* _Task instructions_: Give back exactly the lines of the material below, starting with the line with "Get a organization&#39;s GeolocationSettings" and going on through the line with "Deletes a Greeting with the given GreetingId".

* _Exercise input_:
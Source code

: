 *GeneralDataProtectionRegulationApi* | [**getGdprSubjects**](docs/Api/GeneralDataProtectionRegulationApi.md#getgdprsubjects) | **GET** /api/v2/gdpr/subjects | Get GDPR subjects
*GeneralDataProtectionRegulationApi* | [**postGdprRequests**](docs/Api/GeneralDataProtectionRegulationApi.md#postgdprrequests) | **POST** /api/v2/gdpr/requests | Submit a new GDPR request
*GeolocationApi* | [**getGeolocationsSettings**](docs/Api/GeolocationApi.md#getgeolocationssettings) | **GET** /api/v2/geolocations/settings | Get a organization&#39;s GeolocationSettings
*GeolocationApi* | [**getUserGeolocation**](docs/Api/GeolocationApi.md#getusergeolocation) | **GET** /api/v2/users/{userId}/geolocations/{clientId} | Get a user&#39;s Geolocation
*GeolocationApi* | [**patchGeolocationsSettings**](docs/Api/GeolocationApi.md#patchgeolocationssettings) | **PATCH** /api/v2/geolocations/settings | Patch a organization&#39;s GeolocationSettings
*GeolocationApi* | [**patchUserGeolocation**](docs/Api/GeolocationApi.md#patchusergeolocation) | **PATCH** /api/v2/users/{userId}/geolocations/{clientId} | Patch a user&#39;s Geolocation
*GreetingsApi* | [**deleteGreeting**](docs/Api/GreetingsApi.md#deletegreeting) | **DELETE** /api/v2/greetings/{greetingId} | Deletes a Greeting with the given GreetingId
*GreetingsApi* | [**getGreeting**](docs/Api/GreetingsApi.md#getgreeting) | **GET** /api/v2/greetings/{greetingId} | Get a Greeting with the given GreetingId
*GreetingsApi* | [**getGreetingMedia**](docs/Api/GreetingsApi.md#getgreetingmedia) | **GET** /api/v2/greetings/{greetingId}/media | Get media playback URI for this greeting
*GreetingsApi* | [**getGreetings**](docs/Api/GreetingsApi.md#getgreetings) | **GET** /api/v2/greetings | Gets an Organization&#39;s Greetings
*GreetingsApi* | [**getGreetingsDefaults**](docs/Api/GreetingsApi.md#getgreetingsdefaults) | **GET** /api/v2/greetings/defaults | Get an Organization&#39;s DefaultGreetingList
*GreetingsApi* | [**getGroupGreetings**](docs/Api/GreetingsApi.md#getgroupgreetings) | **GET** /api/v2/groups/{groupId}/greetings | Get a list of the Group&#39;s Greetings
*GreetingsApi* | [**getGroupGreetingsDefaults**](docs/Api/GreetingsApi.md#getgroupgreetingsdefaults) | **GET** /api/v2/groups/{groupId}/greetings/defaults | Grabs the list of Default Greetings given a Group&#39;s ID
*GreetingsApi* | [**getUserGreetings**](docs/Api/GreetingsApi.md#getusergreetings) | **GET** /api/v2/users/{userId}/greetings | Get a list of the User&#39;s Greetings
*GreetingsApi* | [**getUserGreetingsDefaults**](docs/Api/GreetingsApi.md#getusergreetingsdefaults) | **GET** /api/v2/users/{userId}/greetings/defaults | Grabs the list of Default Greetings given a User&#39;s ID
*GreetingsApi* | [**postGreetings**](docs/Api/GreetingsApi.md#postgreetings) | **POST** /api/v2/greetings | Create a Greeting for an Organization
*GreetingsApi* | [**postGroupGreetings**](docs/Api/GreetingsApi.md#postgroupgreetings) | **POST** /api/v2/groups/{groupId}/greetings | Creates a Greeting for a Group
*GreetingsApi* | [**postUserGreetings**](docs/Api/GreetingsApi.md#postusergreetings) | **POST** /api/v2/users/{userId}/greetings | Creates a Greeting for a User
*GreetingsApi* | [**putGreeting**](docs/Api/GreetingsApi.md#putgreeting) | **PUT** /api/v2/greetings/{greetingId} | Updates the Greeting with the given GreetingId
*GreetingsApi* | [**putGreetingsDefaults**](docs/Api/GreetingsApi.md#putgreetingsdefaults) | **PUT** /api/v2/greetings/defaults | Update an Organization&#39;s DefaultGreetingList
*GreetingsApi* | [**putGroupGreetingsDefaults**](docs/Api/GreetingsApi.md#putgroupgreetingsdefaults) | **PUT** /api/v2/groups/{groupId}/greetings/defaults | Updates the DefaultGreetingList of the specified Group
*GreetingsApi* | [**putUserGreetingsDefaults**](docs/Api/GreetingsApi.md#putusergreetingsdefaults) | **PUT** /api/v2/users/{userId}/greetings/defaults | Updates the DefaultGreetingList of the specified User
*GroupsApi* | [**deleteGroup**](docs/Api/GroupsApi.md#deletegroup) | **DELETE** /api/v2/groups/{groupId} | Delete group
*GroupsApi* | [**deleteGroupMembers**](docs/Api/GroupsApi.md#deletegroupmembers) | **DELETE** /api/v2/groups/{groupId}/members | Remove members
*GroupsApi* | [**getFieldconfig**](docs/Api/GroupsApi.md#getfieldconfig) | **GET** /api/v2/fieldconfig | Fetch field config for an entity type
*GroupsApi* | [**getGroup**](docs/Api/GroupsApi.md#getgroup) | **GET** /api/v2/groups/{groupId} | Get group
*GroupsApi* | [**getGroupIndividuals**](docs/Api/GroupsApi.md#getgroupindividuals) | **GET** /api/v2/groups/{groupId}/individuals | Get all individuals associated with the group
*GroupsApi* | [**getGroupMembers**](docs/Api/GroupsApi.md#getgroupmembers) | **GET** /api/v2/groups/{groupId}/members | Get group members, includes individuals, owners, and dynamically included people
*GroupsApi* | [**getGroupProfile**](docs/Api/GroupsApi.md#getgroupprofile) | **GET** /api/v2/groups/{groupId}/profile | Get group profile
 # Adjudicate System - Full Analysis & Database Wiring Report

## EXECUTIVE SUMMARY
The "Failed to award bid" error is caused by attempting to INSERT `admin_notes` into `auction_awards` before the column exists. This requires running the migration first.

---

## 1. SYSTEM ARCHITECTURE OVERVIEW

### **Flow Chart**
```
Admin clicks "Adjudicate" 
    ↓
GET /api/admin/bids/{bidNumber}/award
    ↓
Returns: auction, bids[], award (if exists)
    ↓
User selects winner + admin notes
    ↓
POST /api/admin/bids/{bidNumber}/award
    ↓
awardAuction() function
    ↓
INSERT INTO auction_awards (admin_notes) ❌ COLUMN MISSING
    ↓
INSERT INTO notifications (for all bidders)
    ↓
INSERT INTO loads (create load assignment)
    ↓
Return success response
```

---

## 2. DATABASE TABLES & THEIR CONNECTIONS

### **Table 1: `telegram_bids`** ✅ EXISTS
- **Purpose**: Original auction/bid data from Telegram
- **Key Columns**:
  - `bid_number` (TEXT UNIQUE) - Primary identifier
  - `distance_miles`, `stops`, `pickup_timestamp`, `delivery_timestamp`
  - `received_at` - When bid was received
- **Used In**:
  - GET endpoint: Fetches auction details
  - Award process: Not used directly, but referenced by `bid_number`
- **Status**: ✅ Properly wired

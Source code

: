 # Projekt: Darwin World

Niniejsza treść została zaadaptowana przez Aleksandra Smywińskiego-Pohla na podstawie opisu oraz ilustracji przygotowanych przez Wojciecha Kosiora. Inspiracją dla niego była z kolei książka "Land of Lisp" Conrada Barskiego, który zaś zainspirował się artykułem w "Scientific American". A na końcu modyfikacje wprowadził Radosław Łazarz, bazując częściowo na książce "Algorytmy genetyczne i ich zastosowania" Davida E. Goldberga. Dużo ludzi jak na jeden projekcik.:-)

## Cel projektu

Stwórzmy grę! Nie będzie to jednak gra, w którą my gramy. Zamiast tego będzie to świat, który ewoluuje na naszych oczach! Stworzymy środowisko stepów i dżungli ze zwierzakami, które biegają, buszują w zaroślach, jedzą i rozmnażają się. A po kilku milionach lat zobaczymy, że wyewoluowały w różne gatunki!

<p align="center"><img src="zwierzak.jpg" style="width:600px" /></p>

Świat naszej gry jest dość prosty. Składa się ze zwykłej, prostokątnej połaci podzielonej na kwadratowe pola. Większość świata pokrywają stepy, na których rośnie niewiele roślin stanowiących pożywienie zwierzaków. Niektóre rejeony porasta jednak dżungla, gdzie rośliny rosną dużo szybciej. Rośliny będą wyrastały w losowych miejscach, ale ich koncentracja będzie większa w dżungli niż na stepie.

* _Solution to the exercise_:
*GeolocationApi* | [**getGeolocationsSettings**](docs/Api/GeolocationApi.md#getgeolocationssettings) | **GET** /api/v2/geolocations/settings | Get a organization&#39;s GeolocationSettings
*GeolocationApi* | [**getUserGeolocation**](docs/Api/GeolocationApi.md#getusergeolocation) | **GET** /api/v2/users/{userId}/geolocations/{clientId} | Get a user&#39;s Geolocation
*GeolocationApi* | [**patchGeolocationsSettings**](docs/Api/GeolocationApi.md#patchgeolocationssettings) | **PATCH** /api/v2/geolocations/settings | Patch a organization&#39;s GeolocationSettings
*GeolocationApi* | [**patchUserGeolocation**](docs/Api/GeolocationApi.md#patchusergeolocation) | **PATCH** /api/v2/users/{userId}/geolocations/{clientId} | Patch a user&#39;s Geolocation
*GreetingsApi* | [**deleteGreeting**](docs/Api/GreetingsApi.md#deletegreeting) | **DELETE** /api/v2/greetings/{greetingId} | Deletes a Greeting with the given GreetingId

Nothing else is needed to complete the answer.